Taiwan is blessed with abundant water resources. Among them, Techi Reservoir is the uppermost reservoir in the Dajiaxi Basin. The operation of the Techi branch of Dajiaxi Power Plant is critical to the power generation, and downstream water supply of power plants in the entire Dajiaxi River Basin, and its importance is beyond words. Therefore, for Techi Reservoir, based on the meteorological rainfall information and the rainfall stations in the catchment area, reservoir level, flood discharge, and power generation, this paper has developed a fuzzy neural network 48-h ahead reservoir water level forecasting system that is capable of predicting the hourly water level 1 h to 48 h ahead.

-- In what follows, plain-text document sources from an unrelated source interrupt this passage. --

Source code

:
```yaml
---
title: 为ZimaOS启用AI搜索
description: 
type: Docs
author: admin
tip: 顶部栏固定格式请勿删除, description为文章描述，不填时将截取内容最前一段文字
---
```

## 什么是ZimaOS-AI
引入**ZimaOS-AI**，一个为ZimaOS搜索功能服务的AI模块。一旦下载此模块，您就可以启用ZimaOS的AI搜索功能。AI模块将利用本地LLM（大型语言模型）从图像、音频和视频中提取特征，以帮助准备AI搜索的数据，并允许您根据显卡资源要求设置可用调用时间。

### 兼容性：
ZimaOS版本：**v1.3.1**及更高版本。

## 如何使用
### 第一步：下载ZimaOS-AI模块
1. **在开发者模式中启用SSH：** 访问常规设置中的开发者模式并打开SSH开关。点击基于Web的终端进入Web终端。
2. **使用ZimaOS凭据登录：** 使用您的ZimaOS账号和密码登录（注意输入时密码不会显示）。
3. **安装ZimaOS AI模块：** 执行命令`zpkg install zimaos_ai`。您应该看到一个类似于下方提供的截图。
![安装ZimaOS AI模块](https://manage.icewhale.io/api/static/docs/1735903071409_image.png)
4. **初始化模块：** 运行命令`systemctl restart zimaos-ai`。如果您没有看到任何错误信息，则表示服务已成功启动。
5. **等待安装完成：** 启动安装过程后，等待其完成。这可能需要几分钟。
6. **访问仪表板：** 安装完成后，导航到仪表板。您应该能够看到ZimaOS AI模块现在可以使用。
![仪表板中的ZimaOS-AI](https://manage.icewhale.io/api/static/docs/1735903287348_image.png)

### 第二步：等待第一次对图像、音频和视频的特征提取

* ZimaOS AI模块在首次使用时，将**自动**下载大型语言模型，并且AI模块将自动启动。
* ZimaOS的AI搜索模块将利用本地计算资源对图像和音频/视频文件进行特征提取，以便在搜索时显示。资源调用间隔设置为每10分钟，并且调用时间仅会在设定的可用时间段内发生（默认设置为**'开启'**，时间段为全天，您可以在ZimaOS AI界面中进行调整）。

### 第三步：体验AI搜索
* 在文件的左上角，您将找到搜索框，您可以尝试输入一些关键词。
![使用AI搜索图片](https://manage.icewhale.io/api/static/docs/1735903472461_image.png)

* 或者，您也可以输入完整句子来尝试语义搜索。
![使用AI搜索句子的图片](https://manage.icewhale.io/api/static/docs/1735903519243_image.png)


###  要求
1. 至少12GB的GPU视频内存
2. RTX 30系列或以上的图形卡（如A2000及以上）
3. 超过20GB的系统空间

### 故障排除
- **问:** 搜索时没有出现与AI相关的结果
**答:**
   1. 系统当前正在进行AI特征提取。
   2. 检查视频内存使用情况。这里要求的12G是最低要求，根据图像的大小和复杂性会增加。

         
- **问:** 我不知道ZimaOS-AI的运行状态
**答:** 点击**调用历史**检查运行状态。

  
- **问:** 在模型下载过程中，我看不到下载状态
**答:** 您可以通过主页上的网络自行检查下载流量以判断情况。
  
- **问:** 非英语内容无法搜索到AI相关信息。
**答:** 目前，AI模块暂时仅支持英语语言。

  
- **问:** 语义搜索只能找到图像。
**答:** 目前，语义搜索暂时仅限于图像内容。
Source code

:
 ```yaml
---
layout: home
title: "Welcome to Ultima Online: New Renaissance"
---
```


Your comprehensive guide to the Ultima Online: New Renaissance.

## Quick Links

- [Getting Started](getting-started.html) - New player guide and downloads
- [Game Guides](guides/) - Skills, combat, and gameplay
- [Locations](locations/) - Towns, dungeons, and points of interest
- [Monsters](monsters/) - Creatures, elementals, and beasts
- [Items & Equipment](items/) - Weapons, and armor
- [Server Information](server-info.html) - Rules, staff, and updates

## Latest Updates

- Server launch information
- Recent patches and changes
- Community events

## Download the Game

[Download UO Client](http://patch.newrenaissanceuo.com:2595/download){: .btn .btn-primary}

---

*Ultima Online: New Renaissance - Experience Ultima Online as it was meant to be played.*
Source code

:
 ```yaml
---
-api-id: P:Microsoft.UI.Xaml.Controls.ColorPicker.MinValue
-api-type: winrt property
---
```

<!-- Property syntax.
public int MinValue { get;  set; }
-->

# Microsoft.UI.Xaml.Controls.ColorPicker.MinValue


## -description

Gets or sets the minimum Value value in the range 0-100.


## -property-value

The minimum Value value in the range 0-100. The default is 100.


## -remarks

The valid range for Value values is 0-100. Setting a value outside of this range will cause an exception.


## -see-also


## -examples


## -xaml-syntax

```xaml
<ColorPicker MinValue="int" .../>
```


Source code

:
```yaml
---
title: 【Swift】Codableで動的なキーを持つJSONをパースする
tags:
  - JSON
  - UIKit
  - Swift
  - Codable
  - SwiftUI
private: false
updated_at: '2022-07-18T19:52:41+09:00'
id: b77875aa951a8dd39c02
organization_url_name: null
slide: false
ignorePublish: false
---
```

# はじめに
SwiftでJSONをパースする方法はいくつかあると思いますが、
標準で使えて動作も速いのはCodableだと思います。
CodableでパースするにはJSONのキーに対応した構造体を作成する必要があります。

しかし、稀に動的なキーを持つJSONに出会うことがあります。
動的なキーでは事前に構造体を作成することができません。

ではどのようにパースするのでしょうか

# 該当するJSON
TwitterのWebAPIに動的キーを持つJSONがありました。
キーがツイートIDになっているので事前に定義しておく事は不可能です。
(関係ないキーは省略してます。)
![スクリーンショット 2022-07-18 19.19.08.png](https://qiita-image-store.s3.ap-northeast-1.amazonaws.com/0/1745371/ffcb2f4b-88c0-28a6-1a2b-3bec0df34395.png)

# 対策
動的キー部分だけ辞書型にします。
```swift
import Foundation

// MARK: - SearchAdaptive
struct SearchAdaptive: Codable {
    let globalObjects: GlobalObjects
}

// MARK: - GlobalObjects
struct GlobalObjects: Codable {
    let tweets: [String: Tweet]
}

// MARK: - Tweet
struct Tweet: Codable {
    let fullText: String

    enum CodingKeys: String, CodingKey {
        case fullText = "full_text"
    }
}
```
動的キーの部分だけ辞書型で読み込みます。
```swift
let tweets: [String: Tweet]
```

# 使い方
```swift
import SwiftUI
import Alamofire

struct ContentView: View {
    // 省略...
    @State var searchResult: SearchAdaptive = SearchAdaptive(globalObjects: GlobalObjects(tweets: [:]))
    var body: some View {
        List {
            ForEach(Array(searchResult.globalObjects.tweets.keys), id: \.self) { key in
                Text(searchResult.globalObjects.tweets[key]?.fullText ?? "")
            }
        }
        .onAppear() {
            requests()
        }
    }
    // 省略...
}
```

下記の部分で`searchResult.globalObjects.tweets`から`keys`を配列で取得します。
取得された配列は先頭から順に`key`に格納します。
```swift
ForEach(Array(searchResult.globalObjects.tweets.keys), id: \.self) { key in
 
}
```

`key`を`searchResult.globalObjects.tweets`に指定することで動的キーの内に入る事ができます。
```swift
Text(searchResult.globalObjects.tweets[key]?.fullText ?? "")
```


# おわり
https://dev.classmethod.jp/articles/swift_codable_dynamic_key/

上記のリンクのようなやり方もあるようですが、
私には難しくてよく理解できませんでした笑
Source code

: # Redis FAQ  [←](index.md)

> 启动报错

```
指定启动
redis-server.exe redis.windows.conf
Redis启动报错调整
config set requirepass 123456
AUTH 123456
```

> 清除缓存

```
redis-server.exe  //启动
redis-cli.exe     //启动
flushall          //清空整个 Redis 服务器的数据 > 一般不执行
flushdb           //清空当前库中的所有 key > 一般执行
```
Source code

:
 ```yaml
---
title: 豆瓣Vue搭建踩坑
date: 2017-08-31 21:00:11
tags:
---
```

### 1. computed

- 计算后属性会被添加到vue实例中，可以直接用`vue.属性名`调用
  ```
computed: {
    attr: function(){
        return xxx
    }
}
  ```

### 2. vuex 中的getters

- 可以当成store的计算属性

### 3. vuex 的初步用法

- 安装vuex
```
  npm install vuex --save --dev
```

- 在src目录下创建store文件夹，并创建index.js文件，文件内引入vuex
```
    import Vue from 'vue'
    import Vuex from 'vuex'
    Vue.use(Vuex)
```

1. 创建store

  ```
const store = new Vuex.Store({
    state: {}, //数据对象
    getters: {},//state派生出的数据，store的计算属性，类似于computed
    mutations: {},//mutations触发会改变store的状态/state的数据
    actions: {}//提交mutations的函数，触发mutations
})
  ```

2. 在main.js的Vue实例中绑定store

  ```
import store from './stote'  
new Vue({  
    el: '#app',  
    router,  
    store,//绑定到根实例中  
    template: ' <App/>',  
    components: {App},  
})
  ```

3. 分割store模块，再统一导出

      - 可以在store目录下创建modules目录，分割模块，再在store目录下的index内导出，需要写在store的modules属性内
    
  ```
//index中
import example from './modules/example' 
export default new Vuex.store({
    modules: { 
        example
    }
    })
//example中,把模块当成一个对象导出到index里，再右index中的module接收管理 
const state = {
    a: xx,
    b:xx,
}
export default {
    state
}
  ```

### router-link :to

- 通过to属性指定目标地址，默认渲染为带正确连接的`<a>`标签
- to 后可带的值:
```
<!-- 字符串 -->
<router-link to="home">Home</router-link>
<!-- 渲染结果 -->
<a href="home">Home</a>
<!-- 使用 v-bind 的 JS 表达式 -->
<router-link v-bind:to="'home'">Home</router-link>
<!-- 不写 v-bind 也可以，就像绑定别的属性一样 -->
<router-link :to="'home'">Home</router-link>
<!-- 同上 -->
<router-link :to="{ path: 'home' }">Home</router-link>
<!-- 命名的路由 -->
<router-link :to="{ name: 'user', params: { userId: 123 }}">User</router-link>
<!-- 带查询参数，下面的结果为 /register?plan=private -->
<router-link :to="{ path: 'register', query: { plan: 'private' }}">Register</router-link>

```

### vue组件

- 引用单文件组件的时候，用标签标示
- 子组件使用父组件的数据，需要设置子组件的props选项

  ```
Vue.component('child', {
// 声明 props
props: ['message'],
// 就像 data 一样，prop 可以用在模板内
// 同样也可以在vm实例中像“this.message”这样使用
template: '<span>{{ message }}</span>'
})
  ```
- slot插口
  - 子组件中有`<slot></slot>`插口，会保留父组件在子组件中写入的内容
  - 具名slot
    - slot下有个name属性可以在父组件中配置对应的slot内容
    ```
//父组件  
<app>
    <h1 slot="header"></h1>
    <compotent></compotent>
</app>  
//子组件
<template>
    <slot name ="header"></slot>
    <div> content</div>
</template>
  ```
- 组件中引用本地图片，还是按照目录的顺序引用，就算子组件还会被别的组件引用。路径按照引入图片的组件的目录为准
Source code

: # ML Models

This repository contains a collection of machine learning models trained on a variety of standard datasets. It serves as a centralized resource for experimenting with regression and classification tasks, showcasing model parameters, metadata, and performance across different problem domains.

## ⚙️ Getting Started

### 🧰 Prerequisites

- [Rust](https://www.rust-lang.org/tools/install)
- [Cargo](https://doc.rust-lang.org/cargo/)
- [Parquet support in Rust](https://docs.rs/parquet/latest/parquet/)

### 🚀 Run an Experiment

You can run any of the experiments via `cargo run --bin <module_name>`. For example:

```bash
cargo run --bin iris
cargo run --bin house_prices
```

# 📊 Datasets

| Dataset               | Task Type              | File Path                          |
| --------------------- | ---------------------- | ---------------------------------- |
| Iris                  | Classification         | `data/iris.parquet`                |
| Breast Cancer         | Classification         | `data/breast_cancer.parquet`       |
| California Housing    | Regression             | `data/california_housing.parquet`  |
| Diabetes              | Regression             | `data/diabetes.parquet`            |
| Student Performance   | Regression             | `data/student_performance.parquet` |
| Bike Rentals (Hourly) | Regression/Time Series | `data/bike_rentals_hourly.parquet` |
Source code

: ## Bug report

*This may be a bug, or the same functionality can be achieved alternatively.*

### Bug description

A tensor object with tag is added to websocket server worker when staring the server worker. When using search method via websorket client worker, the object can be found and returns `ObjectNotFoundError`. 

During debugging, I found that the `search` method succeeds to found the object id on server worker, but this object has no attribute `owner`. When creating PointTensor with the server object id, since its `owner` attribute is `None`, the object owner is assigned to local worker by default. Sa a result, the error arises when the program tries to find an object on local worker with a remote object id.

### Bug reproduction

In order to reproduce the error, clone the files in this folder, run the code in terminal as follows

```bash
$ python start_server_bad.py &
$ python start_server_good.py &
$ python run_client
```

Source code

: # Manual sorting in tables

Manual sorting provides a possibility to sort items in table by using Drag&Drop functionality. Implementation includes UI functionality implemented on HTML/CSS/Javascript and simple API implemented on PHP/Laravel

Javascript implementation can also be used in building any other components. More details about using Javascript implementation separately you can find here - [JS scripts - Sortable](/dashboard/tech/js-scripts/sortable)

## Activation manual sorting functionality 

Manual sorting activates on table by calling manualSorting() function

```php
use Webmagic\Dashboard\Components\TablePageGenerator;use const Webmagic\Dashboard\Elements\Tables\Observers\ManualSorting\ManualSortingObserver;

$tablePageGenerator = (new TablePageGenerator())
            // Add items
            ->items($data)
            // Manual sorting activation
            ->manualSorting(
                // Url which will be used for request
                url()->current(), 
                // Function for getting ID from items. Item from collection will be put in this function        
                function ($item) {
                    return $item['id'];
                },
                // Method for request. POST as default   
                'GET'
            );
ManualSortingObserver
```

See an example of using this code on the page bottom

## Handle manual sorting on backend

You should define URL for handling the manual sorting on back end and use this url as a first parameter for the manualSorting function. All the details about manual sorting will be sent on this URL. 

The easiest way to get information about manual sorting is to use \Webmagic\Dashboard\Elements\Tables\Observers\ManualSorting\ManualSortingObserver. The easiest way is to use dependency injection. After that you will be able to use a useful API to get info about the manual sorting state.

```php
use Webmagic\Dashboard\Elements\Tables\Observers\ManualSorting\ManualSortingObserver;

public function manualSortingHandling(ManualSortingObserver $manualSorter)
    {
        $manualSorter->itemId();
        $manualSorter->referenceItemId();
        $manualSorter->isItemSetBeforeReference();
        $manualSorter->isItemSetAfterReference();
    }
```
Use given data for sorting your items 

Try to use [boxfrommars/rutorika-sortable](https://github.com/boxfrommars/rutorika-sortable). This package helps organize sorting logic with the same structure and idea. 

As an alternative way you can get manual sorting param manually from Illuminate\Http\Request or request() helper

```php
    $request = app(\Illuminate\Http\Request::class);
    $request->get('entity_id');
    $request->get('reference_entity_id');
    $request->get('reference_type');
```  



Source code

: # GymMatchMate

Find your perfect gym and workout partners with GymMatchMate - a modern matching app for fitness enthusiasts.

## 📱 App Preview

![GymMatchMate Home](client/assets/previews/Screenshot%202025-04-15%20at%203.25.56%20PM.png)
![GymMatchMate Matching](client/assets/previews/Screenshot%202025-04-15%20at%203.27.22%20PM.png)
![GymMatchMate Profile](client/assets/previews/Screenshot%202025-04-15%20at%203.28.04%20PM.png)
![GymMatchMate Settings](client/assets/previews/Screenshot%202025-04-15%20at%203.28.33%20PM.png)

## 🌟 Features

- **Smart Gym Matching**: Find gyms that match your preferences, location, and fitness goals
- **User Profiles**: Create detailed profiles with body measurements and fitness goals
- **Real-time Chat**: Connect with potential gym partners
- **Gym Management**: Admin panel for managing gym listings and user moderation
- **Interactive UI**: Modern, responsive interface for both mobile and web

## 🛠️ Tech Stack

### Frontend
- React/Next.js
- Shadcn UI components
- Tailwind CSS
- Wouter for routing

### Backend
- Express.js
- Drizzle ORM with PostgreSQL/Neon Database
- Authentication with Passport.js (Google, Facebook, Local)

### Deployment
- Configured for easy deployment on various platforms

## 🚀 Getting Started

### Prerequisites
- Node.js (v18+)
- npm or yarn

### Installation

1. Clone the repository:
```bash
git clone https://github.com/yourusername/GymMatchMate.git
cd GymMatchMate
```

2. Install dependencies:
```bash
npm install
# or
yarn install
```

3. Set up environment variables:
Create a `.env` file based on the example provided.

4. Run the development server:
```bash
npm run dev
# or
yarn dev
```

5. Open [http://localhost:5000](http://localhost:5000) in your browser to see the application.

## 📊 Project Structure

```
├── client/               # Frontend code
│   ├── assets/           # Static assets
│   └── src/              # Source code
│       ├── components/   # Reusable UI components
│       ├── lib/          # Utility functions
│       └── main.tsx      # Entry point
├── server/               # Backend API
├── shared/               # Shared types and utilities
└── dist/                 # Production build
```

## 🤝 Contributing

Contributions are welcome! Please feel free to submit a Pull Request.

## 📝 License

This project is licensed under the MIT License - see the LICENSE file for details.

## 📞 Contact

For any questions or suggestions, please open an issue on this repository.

The main objective of this paper is to enable the power plant operator to efficiently dispatch the hydroelectric units with the dynamic information of future water level in the reservoir in order to increase the power generation. If the proposed water level forecasting system can be integrated into the energy management system of hydroelectric power plant, the hydroelectric power, irrigation water, municipal water, and flood control can be managed more effectively to achieve the optimal use of energy. During the prior typhoon period, the actual reservoir inflow analysis also proved that the proposed forecasting system has a certain leading predictive ability and the ability to predict the changes in the reservoir’s inflow and water level when the offshore typhoon warning is issued. Therefore, the operators can refer to the real-time information on the dynamic changes of the reservoir water level to manage the water level. Besides retaining storage capacity for storing floods, reducing peaks, and stably supplying water for various downstream targets, the reservoir operator can also adjust the reservoir’s water level to increase the amount of power generated and increase power generation revenue.

The most important part of the model training is that the training data should cover a complete range of local climatic characteristics, especially in the area of heavy rainfall, which is very important for a successful water level forecast system to be able to respond rapidly to drastic water level changes. In order to enhance the effectiveness of the water level forecast system, the accuracy of the meteorological data is also very important, in addition to the coverage of upstream rainfall observation stations. Since most meteorological data use tuned observations from nearby urban areas, this sometimes makes it impossible for them to reflect accurate rainfall values in mountainous areas due to many factors, such as topography and climate. In this case, if the rainfall observation stations in the upper watershed can be used to calibrate the meteorological data, the accuracy of water level prediction will be improved.